Jason J. Gauci and Kenneth O. Stanley (2007)
Generating Large-Scale Neural Networks Through Discovering Geometric Regularities
In: Proceedings of the Genetic and Evolutionary Computation Conference (GECCO 2007). New York, NY: ACM, 2007 (8 pages)

Connectivity patterns in biological brains exhibit many repeating motifs.  This repetition mirrors inherent geometric regularities in the physical world.  For example, stimuli that excite adjacent locations on the retina map to neurons that are similarly adjacent in the visual cortex.  That way, neural connectivity can exploit geometric locality in the outside world by employing local connections in the brain. If such regularities could be discovered by methods that evolve artificial neural networks (ANNs), then they could be similarly exploited to solve problems that would otherwise require optimizing too many dimensions to solve.  This paper introduces such a method, called Hypercube-based Neuroevolution of Augmenting Topologies (HyperNEAT), which evolves a novel generative encoding called connective Compositional Pattern Producing Networks (connective CPPNs) to discover geometric regularities in the task domain.
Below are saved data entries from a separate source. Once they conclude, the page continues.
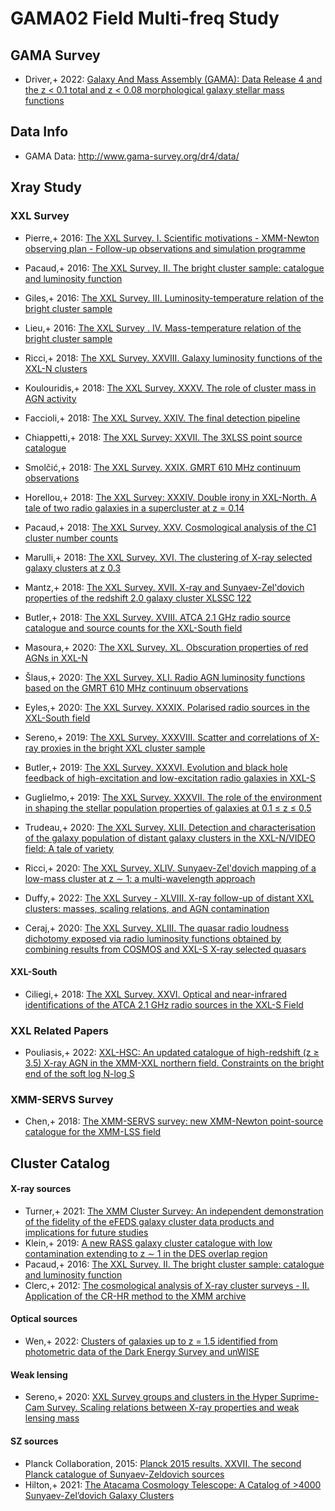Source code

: # GAMA02 Field Multi-freq Study

## GAMA Survey

* Driver,+ 2022: [Galaxy And Mass Assembly (GAMA): Data Release 4 and the z < 0.1 total and z < 0.08 morphological galaxy stellar mass functions](https://ui.adsabs.harvard.edu/abs/2022MNRAS.513..439D)

## Data Info 

- GAMA Data: http://www.gama-survey.org/dr4/data/

## Xray Study

### XXL Survey

* Pierre,+ 2016: [The XXL Survey. I. Scientific motivations - XMM-Newton observing plan - Follow-up observations and simulation programme](https://ui.adsabs.harvard.edu/abs/2016A&A...592A...1P)
* Pacaud,+ 2016: [The XXL Survey. II. The bright cluster sample: catalogue and luminosity function](https://ui.adsabs.harvard.edu/abs/2016A&A...592A...2P)
* Giles,+ 2016: [The XXL Survey. III. Luminosity-temperature relation of the bright cluster sample](https://ui.adsabs.harvard.edu/abs/2016A&A...592A...3G)
* Lieu,+ 2016: [The XXL Survey . IV. Mass-temperature relation of the bright cluster sample](https://ui.adsabs.harvard.edu/abs/2016A&A...592A...4L)
* Ricci,+ 2018: [The XXL Survey. XXVIII. Galaxy luminosity functions of the XXL-N clusters](https://ui.adsabs.harvard.edu/abs/2018A&A...620A..13R)
* Koulouridis,+ 2018: [The XXL Survey. XXXV. The role of cluster mass in AGN activity](https://ui.adsabs.harvard.edu/abs/2018A&A...620A..20K)
* Faccioli,+ 2018: [The XXL Survey. XXIV. The final detection pipeline](https://ui.adsabs.harvard.edu/abs/2018A&A...620A...9F)
* Chiappetti,+ 2018: [The XXL Survey: XXVII. The 3XLSS point source catalogue](https://ui.adsabs.harvard.edu/abs/2018A&A...620A..12C)
* Smolčić,+ 2018: [The XXL Survey. XXIX. GMRT 610 MHz continuum observations](https://ui.adsabs.harvard.edu/abs/2018A&A...620A..14S)
* Horellou,+ 2018: [The XXL Survey: XXXIV. Double irony in XXL-North. A tale of two radio galaxies in a supercluster at z = 0.14](https://ui.adsabs.harvard.edu/abs/2018A&A...620A..19H)
* Pacaud,+ 2018: [The XXL Survey. XXV. Cosmological analysis of the C1 cluster number counts](https://ui.adsabs.harvard.edu/abs/2018A&A...620A..10P)
* Marulli,+ 2018: [The XXL Survey. XVI. The clustering of X-ray selected galaxy clusters at z   0.3](https://ui.adsabs.harvard.edu/abs/2018A&A...620A...1M)
* Mantz,+ 2018: [The XXL Survey. XVII. X-ray and Sunyaev-Zel'dovich properties of the redshift 2.0 galaxy cluster XLSSC 122](https://ui.adsabs.harvard.edu/abs/2018A&A...620A...2M)
* Butler,+ 2018: [The XXL Survey. XVIII. ATCA 2.1 GHz radio source catalogue and source counts for the XXL-South field](https://ui.adsabs.harvard.edu/abs/2018A&A...620A...3B)


* Masoura,+ 2020: [The XXL Survey. XL. Obscuration properties of red AGNs in XXL-N](https://ui.adsabs.harvard.edu/abs/2020A&A...638A..45M)
* Šlaus,+ 2020: [The XXL Survey. XLI. Radio AGN luminosity functions based on the GMRT 610 MHz continuum observations](https://ui.adsabs.harvard.edu/abs/2020A&A...638A..46S)
* Eyles,+ 2020: [The XXL Survey. XXXIX. Polarised radio sources in the XXL-South field](https://ui.adsabs.harvard.edu/abs/2020A&A...633A...6E)
* Sereno,+ 2019: [The XXL Survey. XXXVIII. Scatter and correlations of X-ray proxies in the bright XXL cluster sample](https://ui.adsabs.harvard.edu/abs/2019A&A...632A..54S)
* Butler,+ 2019: [The XXL Survey. XXXVI. Evolution and black hole feedback of high-excitation and low-excitation radio galaxies in XXL-S](https://ui.adsabs.harvard.edu/abs/2019A&A...625A.111B)


* Guglielmo,+ 2019: [The XXL Survey. XXXVII. The role of the environment in shaping the stellar population properties of galaxies at 0.1 ≤ z ≤ 0.5](https://ui.adsabs.harvard.edu/abs/2019A&A...625A.112G)


* Trudeau,+ 2020: [The XXL Survey. XLII. Detection and characterisation of the galaxy population of distant galaxy clusters in the XXL-N/VIDEO field: A tale of variety](https://ui.adsabs.harvard.edu/abs/2020A&A...642A.124T)
* Ricci,+ 2020: [The XXL Survey. XLIV. Sunyaev-Zel'dovich mapping of a low-mass cluster at z ∼ 1: a multi-wavelength approach](https://ui.adsabs.harvard.edu/abs/2020A&A...642A.126R)
* Duffy,+ 2022: [The XXL Survey - XLVIII. X-ray follow-up of distant XXL clusters: masses, scaling relations, and AGN contamination](https://ui.adsabs.harvard.edu/abs/2022MNRAS.512.2525D)
* Ceraj,+ 2020: [The XXL Survey. XLIII. The quasar radio loudness dichotomy exposed via radio luminosity functions obtained by combining results from COSMOS and XXL-S X-ray selected quasars](https://ui.adsabs.harvard.edu/abs/2020A&A...642A.125C)

#### XXL-South
* Ciliegi,+ 2018: [The XXL Survey. XXVI. Optical and near-infrared identifications of the ATCA 2.1 GHz radio sources in the XXL-S Field](https://ui.adsabs.harvard.edu/abs/2018A&A...620A..11C)


### XXL Related Papers
* Pouliasis,+ 2022: [XXL-HSC: An updated catalogue of high-redshift (z ≥ 3.5) X-ray AGN in the XMM-XXL northern field. Constraints on the bright end of the soft log N-log S](https://ui.adsabs.harvard.edu/abs/2022A&A...658A.175P)


### XMM-SERVS Survey
* Chen,+ 2018: [The XMM-SERVS survey: new XMM-Newton point-source catalogue for the XMM-LSS field](https://ui.adsabs.harvard.edu/abs/2018MNRAS.478.2132C)

## Cluster Catalog

#### X-ray sources
* Turner,+ 2021: [The XMM Cluster Survey: An independent demonstration of the fidelity of the eFEDS galaxy cluster data products and implications for future studies](https://ui.adsabs.harvard.edu/abs/2021arXiv210911807T)
* Klein,+ 2019: [A new RASS galaxy cluster catalogue with low contamination extending to z ∼ 1 in the DES overlap region](https://ui.adsabs.harvard.edu/abs/2019MNRAS.488..739K/abstract)
* Pacaud,+ 2016: [The XXL Survey. II. The bright cluster sample: catalogue and luminosity function](https://ui.adsabs.harvard.edu/abs/2016A&A...592A...2P)
* Clerc,+ 2012: [The cosmological analysis of X-ray cluster surveys - II. Application of the CR-HR method to the XMM archive](https://ui.adsabs.harvard.edu/abs/2012MNRAS.423.3561C/abstract)

#### Optical sources
* Wen,+ 2022: [Clusters of galaxies up to z = 1.5 identified from photometric data of the Dark Energy Survey and unWISE](https://ui.adsabs.harvard.edu/abs/2022MNRAS.tmp.1125W/abstract)

#### Weak lensing
* Sereno,+ 2020: [XXL Survey groups and clusters in the Hyper Suprime-Cam Survey. Scaling relations between X-ray properties and weak lensing mass](https://ui.adsabs.harvard.edu/abs/2020MNRAS.492.4528S)

#### SZ sources
* Planck Collaboration, 2015: [Planck 2015 results. XXVII. The second Planck catalogue of Sunyaev-Zeldovich sources](https://ui.adsabs.harvard.edu/abs/2016A%26A...594A..27P/abstract)
* Hilton,+ 2021: [The Atacama Cosmology Telescope: A Catalog of >4000 Sunyaev-Zel’dovich Galaxy Clusters](https://ui.adsabs.harvard.edu/abs/2021ApJS..253....3H/abstract)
Connective CPPNs encode connectivity patterns as concepts that are independent of the number of inputs or outputs, allowing functional large-scale neural networks to be evolved.  In this paper, this approach is tested in a simple visual task for which it effectively discovers the correct underlying regularity, allowing the solution to both generalize and scale without loss of function to an ANN of over eight million connections.